After the book, our stock market, IEX Group Inc., became a topic of discussion — some positive, some negative, some true and some false. Fair enough. If you’re in the spotlight and doing something different, you should take the heat along with the light.

It’s for this reason that we have done our best to resist responding publicly to misinformation about our company — even when we read memos circulated inside banks that “Michael Lewis has an undisclosed stake in IEX” (he does not); that “brokers own stakes in IEX” (they don’t); or articles in the Wall Street Journal that said we let “broker-dealers jump to the front of the trading queue,” putting retail investors and mutual funds at a disadvantage (in reality, all orders arrive at IEX via brokers, including those from traditional investors). Our hope in staying quiet was that the truth would win out in the end. But in recent weeks, the misinformation campaign has hit a new high (or low), and on one particularly critical matter, we feel compelled to set the record straight.

For the entirety of IEX CEO Brad Katsuyama’s Aug 3 op-ed piece to Bloomberg News, in which he seeks to dispel the erroneous information published by industry news media and select broker-dealer industry analysts, please visit the Bloomberg site at http://www.bloombergview.com/articles/2014-08-03/flash-boys-and-the-speed-of-lies

For those who are challenged with reading, Katsuyama was interviewed on Bloomberg TV Aug 5…The link to that video is http://www.bloomberg.com/video/iex-s-katsuyama-on-hft-full-exchange-ambitions-B0MB~4T7SIiBquvLC8nbLQ.html

BrokerDealers To Trade For Free in IEX Stock Exchange Proposal: The Death of Dark Pools?

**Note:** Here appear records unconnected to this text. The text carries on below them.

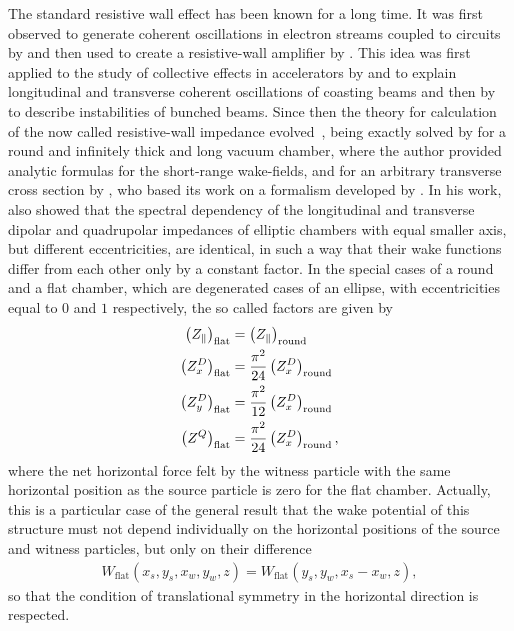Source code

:     The standard resistive wall effect has been known for a long time. It was first observed to generate coherent oscillations in electron streams coupled to circuits by  and then used to create a resistive-wall amplifier by . This idea was first applied to the study of collective effects in accelerators by  and  to explain longitudinal and transverse coherent oscillations of coasting beams and then by  to describe instabilities of bunched beams. Since then the theory for calculation of the now called resistive-wall impedance evolved~\cite{Chao1993}, being exactly solved by  for a round and infinitely thick and long vacuum chamber, where the author provided analytic formulas for the short-range wake-fields, and for an arbitrary transverse cross section by , who based its work on a formalism developed by . In his work, \citeauthor{Yokoya1993} also showed that the spectral dependency of the longitudinal and transverse dipolar and quadrupolar impedances of elliptic chambers with equal smaller axis, but different eccentricities, are identical, in such a way that their wake functions differ from each other only by a constant factor. In the special cases of a round and a flat chamber, which are degenerated cases of an ellipse, with eccentricities equal to $0$ and $1$ respectively, the so called \citeauthor{Yokoya1993} factors are given by
    \begin{align}
        \left(Z_\parallel\right)_\text{flat} &=
                        \left(Z_\parallel\right)_\text{round}\\
        \left(Z_x^D\right)_\text{flat} &= \frac{\pi^2}{24}
                        \left(Z_x^D\right)_\text{round}\\
        \left(Z_y^D\right)_\text{flat} &= \frac{\pi^2}{12}
                        \left(Z_x^D\right)_\text{round}\\
        \left(Z^Q\right)_\text{flat} &= \frac{\pi^2}{24}
                        \left(Z_x^D\right)_\text{round},
    \end{align}
    where the net horizontal force felt by the witness particle with the same horizontal position as the source particle is zero for the flat chamber. Actually, this is a particular case of the general result that the wake potential of this structure must not depend individually on the horizontal positions of the source and witness particles, but only on their difference
    \begin{align}\nonumber
        W_\text{flat}(x_s,y_s,x_w,y_w,z)=W_\text{flat}(y_s,y_w,x_s-x_w,z),
    \end{align}
    so that the condition of translational symmetry in the horizontal direction is respected.


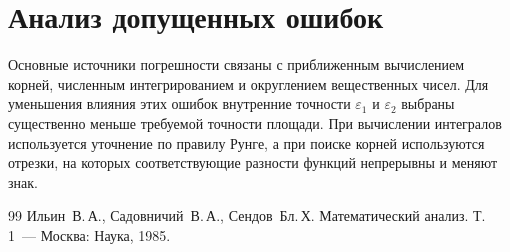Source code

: \documentclass[a4paper,12pt,titlepage,finall]{article}
\begin{document}
\newpage

\section{Анализ допущенных ошибок}

Основные источники погрешности связаны с приближенным вычислением корней,
численным интегрированием и округлением вещественных чисел. Для уменьшения
влияния этих ошибок внутренние точности $\varepsilon_1$ и $\varepsilon_2$
выбраны существенно меньше требуемой точности площади. При вычислении
интегралов используется уточнение по правилу Рунге, а при поиске корней
используются отрезки, на которых соответствующие разности функций
непрерывны и меняют знак.

\newpage
\begin{raggedright}
\begin{thebibliography}{99}
 Ильин~В.\,А., Садовничий~В.\,А., Сендов~Бл.\,Х. Математический анализ. Т.\,1~---
    Москва: Наука, 1985.
\end{thebibliography}
\end{raggedright}
\end{document}
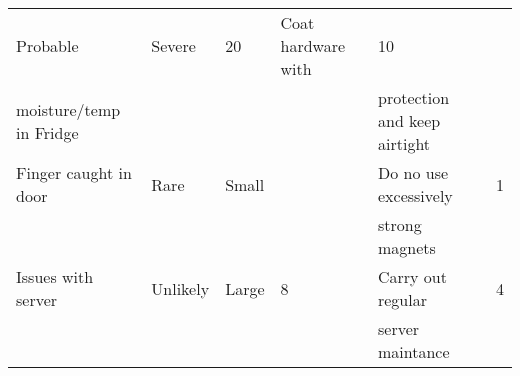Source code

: \begin{table}[H]
\begin{tabular}{|l|l|l|l|l|l|}
      Probable &
      Severe &
      \cellcolor[HTML]{FD6864}20 &
      Coat hardware with &
      \cellcolor[HTML]{FCFF2F}10 \\
    moisture/temp in Fridge &            &        & \cellcolor[HTML]{FD6864}                          & protection and keep airtight & \cellcolor[HTML]{FCFF2F}   \\ \hline
    Finger caught in door &
      Rare &
      Small &
      \cellcolor[HTML]{67FD9A}{\color[HTML]{000000} 2} &
      Do no use excessively &
      \cellcolor[HTML]{67FD9A}1 \\
                            &            &        & \cellcolor[HTML]{67FD9A}{\color[HTML]{000000} }   & strong magnets               & \cellcolor[HTML]{67FD9A}   \\ \hline
    Issues with server      & Unlikely   & Large  & \cellcolor[HTML]{F8FF00}8                         & Carry out regular            & \cellcolor[HTML]{67FD9A}4  \\
                            &            &        & \cellcolor[HTML]{F8FF00}                          & server maintance             & \cellcolor[HTML]{67FD9A}   \\ \hline
    \end{tabular}
\end{table}

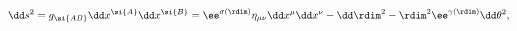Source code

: \begin{equation}\label{eq:metric}
\dd s^2=g_{\si{AB}} \dd x^{\si{A}} \dd x^{\si{B}} =
\ee^{\sigma(\rdim)}\eta_{\mu\nu} \dd x^\mu\dd x^\nu
-\dd\rdim^2-\rdim^2\ee^{\gamma(\rdim)}\dd\theta^2,
\end{equation}

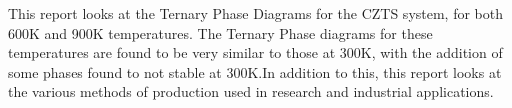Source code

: This report looks at the Ternary Phase Diagrams for the CZTS system, for both 600K and 900K temperatures. The Ternary Phase diagrams for these temperatures are found to be very similar to those at 300K, with the addition of some phases found to not stable at 300K.In addition to this, this report looks at the various methods of production used in research and industrial applications.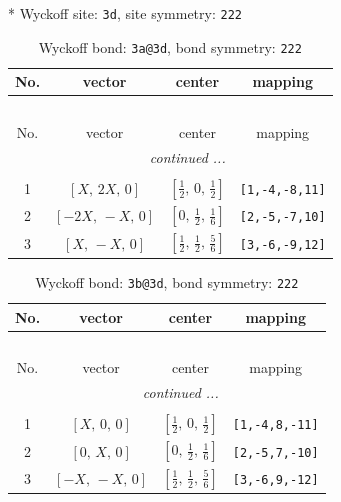 \documentclass[fleqn,8pt]{jsarticle}
\begin{document}
* Wyckoff site: {\tt 3d}, site symmetry: {\tt 222}
\renewcommand{\arraystretch}{1.2}
\begin{longtable}{cccc}
\caption{Wyckoff bond: {\tt 3a@3d}, bond symmetry: {\tt 222}}
 \\
 \hline \hline
No. & vector & center & mapping \\ \hline \endfirsthead

\multicolumn{3}{l}{\tablename\ \thetable{}} \\
 \hline \hline
No. & vector & center & mapping \\ \hline \endhead

 \hline \hline
\multicolumn{3}{r}{\footnotesize\it continued ...} \\ \endfoot

 \hline \hline
\multicolumn{3}{r}{} \\ \endlastfoot

1 & $\left[ X,\, 2 X,\, 0 \right]$ & $\left[ \frac{1}{2},\, 0,\, \frac{1}{2} \right]$ & {\tt [1,-4,-8,11]} \\ \hline
2 & $\left[ - 2 X,\, - X,\, 0 \right]$ & $\left[ 0,\, \frac{1}{2},\, \frac{1}{6} \right]$ & {\tt [2,-5,-7,10]} \\ \hline
3 & $\left[ X,\, - X,\, 0 \right]$ & $\left[ \frac{1}{2},\, \frac{1}{2},\, \frac{5}{6} \right]$ & {\tt [3,-6,-9,12]} \\
\end{longtable}
\renewcommand{\arraystretch}{1.2}
\begin{longtable}{cccc}
\caption{Wyckoff bond: {\tt 3b@3d}, bond symmetry: {\tt 222}}
 \\
 \hline \hline
No. & vector & center & mapping \\ \hline \endfirsthead

\multicolumn{3}{l}{\tablename\ \thetable{}} \\
 \hline \hline
No. & vector & center & mapping \\ \hline \endhead

 \hline \hline
\multicolumn{3}{r}{\footnotesize\it continued ...} \\ \endfoot

 \hline \hline
\multicolumn{3}{r}{} \\ \endlastfoot

1 & $\left[ X,\, 0,\, 0 \right]$ & $\left[ \frac{1}{2},\, 0,\, \frac{1}{2} \right]$ & {\tt [1,-4,8,-11]} \\ \hline
2 & $\left[ 0,\, X,\, 0 \right]$ & $\left[ 0,\, \frac{1}{2},\, \frac{1}{6} \right]$ & {\tt [2,-5,7,-10]} \\ \hline
3 & $\left[ - X,\, - X,\, 0 \right]$ & $\left[ \frac{1}{2},\, \frac{1}{2},\, \frac{5}{6} \right]$ & {\tt [3,-6,9,-12]} \\
\end{longtable}
\end{document}
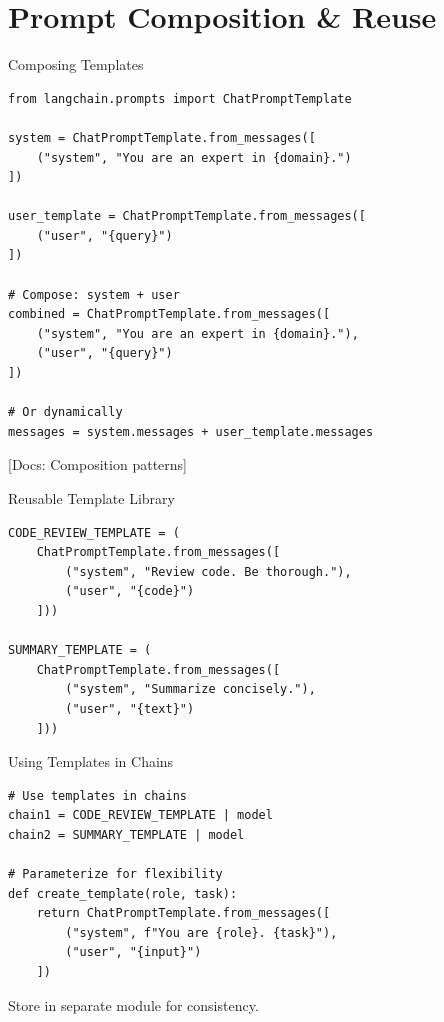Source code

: \documentclass[aspectratio=169,11pt]{beamer}
\newcommand{\docref}[1]{{\scriptsize\color{docgray}[Docs: #1]}}
\begin{document}
\section{Prompt Composition \& Reuse}

\begin{frame}[fragile,shrink=8]{Composing Templates}
  \begin{codebox}
    \begin{lstlisting}
from langchain.prompts import ChatPromptTemplate

system = ChatPromptTemplate.from_messages([
    ("system", "You are an expert in {domain}.")
])

user_template = ChatPromptTemplate.from_messages([
    ("user", "{query}")
])

# Compose: system + user
combined = ChatPromptTemplate.from_messages([
    ("system", "You are an expert in {domain}."),
    ("user", "{query}")
])

# Or dynamically
messages = system.messages + user_template.messages
    \end{lstlisting}
  \end{codebox}
  \vspace{-0.1cm}
  \docref{Composition patterns}
\end{frame}

\begin{frame}[fragile]{Reusable Template Library}
  \begin{codebox}
    \begin{lstlisting}
CODE_REVIEW_TEMPLATE = (
    ChatPromptTemplate.from_messages([
        ("system", "Review code. Be thorough."),
        ("user", "{code}")
    ]))

SUMMARY_TEMPLATE = (
    ChatPromptTemplate.from_messages([
        ("system", "Summarize concisely."),
        ("user", "{text}")
    ]))
    \end{lstlisting}
  \end{codebox}
\end{frame}

\begin{frame}[fragile]{Using Templates in Chains}
  \begin{codebox}
    \begin{lstlisting}
# Use templates in chains
chain1 = CODE_REVIEW_TEMPLATE | model
chain2 = SUMMARY_TEMPLATE | model

# Parameterize for flexibility
def create_template(role, task):
    return ChatPromptTemplate.from_messages([
        ("system", f"You are {role}. {task}"),
        ("user", "{input}")
    ])
    \end{lstlisting}
  \end{codebox}

  \begin{tipbox}[Modularity]
    Store in separate module for consistency.
  \end{tipbox}
\end{frame}
\end{document}
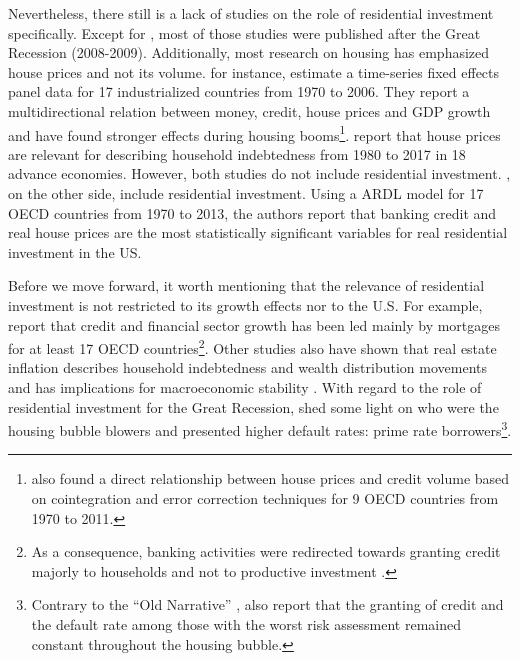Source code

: \documentclass[11pt]{article}
\begin{document}
Nevertheless, there still is a lack of studies on the role of residential investment specifically.
Except for \textcites{green_follow_1997}{leamer_housing_2007}, most of those studies were published after the Great Recession (2008-2009).
Additionally, most research on housing has emphasized house prices and not its volume.
\textcite{goodhart_house_2008} for instance, estimate a time-series fixed effects panel data for 17 industrialized countries from 1970 to 2006. They report a multidirectional relation between money, credit, house prices and GDP growth and have found stronger effects during housing booms\footnote{\textcite{Arestis_Bank_2014} also found a  direct relationship between house prices and credit volume based on cointegration and error correction techniques for 9 OECD countries from 1970 to 2011.}. 
\textcite{wood_house_2020} report that house prices are relevant for describing household indebtedness from 1980 to 2017 in 18 advance economies.
However, both studies do not include residential investment.
\textcite{arestis_residential_2015}, on the other side, include residential investment. Using a ARDL model for 17 OECD countries from 1970 to 2013, the authors report that banking credit and real house prices are the most statistically significant variables for real residential investment in the US.


Before we move forward, it worth mentioning that the relevance of residential investment is not restricted to its growth effects nor to the U.S. 
For example, \textcite{jorda_great_2016} report that credit and financial sector growth has been led mainly by mortgages for at least 17 OECD countries\footnote{As a consequence, banking activities were redirected towards granting credit majorly to households and not to productive investment \cites{erturk_banks_2007}{kohl_more_2018}.}. 
Other studies also have shown that real estate inflation describes household indebtedness and wealth distribution movements and has implications for macroeconomic stability \cites{ryoo_household_2016}{stockhammer_debt-driven_2016}{barnes_private_2016}{johnston_global_2017}{mian_household_2017}{anderson_politics_2020}{fuller_housing_2020}. 
With regard to the role of residential investment for the Great Recession, \textcite{albanesi_credit_2017} shed some light on who were the housing bubble blowers and presented higher default rates: prime rate borrowers\footnote{Contrary to the ``Old Narrative'' \cite{mian_consequences_2009},  \textcite{albanesi_credit_2017}  also report that the granting of credit and the default rate among those with the worst risk assessment remained constant throughout the housing bubble.}.
\end{document}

As reported by Bradley Hope in today’s WSJ, upstart equities trading venue IEX, the “dark-pool buster” profiled in the Michael Lewis book “Flash Boys,” announced today a new market structure scheme that would provide commission-free execution for orders submitted by brokerdealers.

According to the proposal, which is “expected to be submitted imminently” to the U.S. Securities and Exchange Commission in connection with IEX’s plan to move from its current status as an ECN (electronic communications network) and towards becoming a full-blown stock exchange, broker-dealer orders would receive priority in the IEX order book, meaning those orders would jump to the top of the order book if the price to buy or sell a stock was at least equal to the prevailing orders entered by non broker-dealers aka buy-side investors that include high-frequency trading firms, mutual fund firms and retail investors. In addition to brokerdealer orders being provided priority over other same-priced orders sent to the platform by non BD’s, broker-dealers would be able to execute commission-free.

In a move that is purposefully intended to disrupt the current market structure status quo and challenge the viability of loosely-regulated and so-called “dark pools,” in which pricing transparency is purposefully hidden so as to mitigate gaming of orders submitted by large institutions, IEX is embracing an approach that has become widely-embraced in Canada’s equity marketplace, whose primary equities trading is administered by TMX Group, that country’s largest stock-exchange provider. Noted TMX Group CEO Thomas Kloet, “The virtue of having more bids and asks consolidated in a few order books, rather than scattered across dozens of venues [such as what takes place in US markets) makes markets more transparent and provides for greater price efficiency.”

The IEX proposal comes close on the heels of recent events in which dark-pool operators have been accused by regulators and law enforcement agencies of various charges, including accusations filed against Barclays PLC by New York State Attorney General which alleges Barclay’s misleads its clients about the way its dark pool favors high-tech “high frequency traders.” Barclay’s system “Barclays LX” was the industry’s largest dark pool used by a broad universe of investors and competing banks, until those charges were filed last month. Since that time, Barclay’s has supposedly experienced a large exodus of clients using their platform, presumably because of concerns they too will be on the receiving end of New York AG subpoenas.